The input: Begin
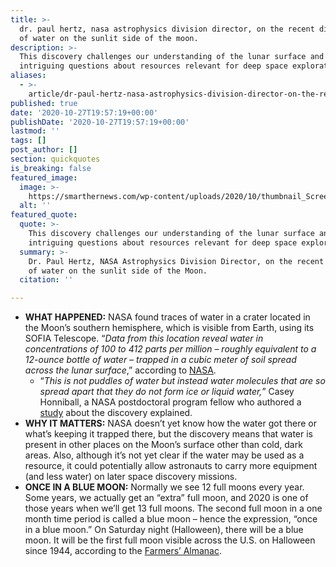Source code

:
 ```yaml
---
title: >-
  dr. paul hertz, nasa astrophysics division director, on the recent discovery
  of water on the sunlit side of the moon.
description: >-
  This discovery challenges our understanding of the lunar surface and raises
  intriguing questions about resources relevant for deep space exploration.
aliases:
  - >-
    article/dr-paul-hertz-nasa-astrophysics-division-director-on-the-recent-discovery-of-water-on-the-sunlit-side-of-the-moon/
published: true
date: '2020-10-27T19:57:19+00:00'
publishDate: '2020-10-27T19:57:19+00:00'
lastmod: ''
tags: []
post_author: []
section: quickquotes
is_breaking: false
featured_image:
  image: >-
    https://smarthernews.com/wp-content/uploads/2020/10/thumbnail_Screenshot_20201027-144857_Instagram-1024x1024.jpg
  alt: ''
featured_quote:
  quote: >-
    This discovery challenges our understanding of the lunar surface and raises
    intriguing questions about resources relevant for deep space exploration.
  summary: >-
    Dr. Paul Hertz, NASA Astrophysics Division Director, on the recent discovery
    of water on the sunlit side of the Moon.
  citation: ''

---
```

*   **WHAT HAPPENED:** NASA found traces of water in a crater located in the Moon’s southern hemisphere, which is visible from Earth, using its SOFIA Telescope. “_Data from this location reveal water in concentrations of 100 to 412 parts per million – roughly equivalent to a 12-ounce bottle of water – trapped in a cubic meter of soil spread across the lunar surface_,” according to [NASA](\"https://www.nasa.gov/press-release/nasa-s-sofia-discovers-water-on-sunlit-surface-of-moon/\").
    *   “_This is not puddles of water but instead water molecules that are so spread apart that they do not form ice or liquid water,_” Casey Honniball, a NASA postdoctoral program fellow who authored a [study](\"https://www.nature.com/articles/s41550-020-01222-x#_blank\") about the discovery explained.
*   **WHY IT MATTERS:** NASA doesn’t yet know how the water got there or what’s keeping it trapped there, but the discovery means that water is present in other places on the Moon’s surface other than cold, dark areas. Also, although it’s not yet clear if the water may be used as a resource, it could potentially allow astronauts to carry more equipment (and less water) on later space discovery missions.
*   **ONCE IN A BLUE MOON:** Normally we see 12 full moons every year.  Some years, we actually get an “extra” full moon, and 2020 is one of those years when we’ll get 13 full moons. The second full moon in a one month time period is called a blue moon – hence the expression, “once in a blue moon.” On Saturday night (Halloween), there will be a blue moon. It will be the first full moon visible across the U.S. on Halloween since 1944, according to the [Farmers’ Almanac](\"https://www.farmersalmanac.com/blue-moon-supermoon-2020-104546\").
The input: End
# How to complete this task:
Check every line of the records, and copy the ones that hold the word "exploration".

# Response for this exercise:
  intriguing questions about resources relevant for deep space exploration.
    intriguing questions about resources relevant for deep space exploration.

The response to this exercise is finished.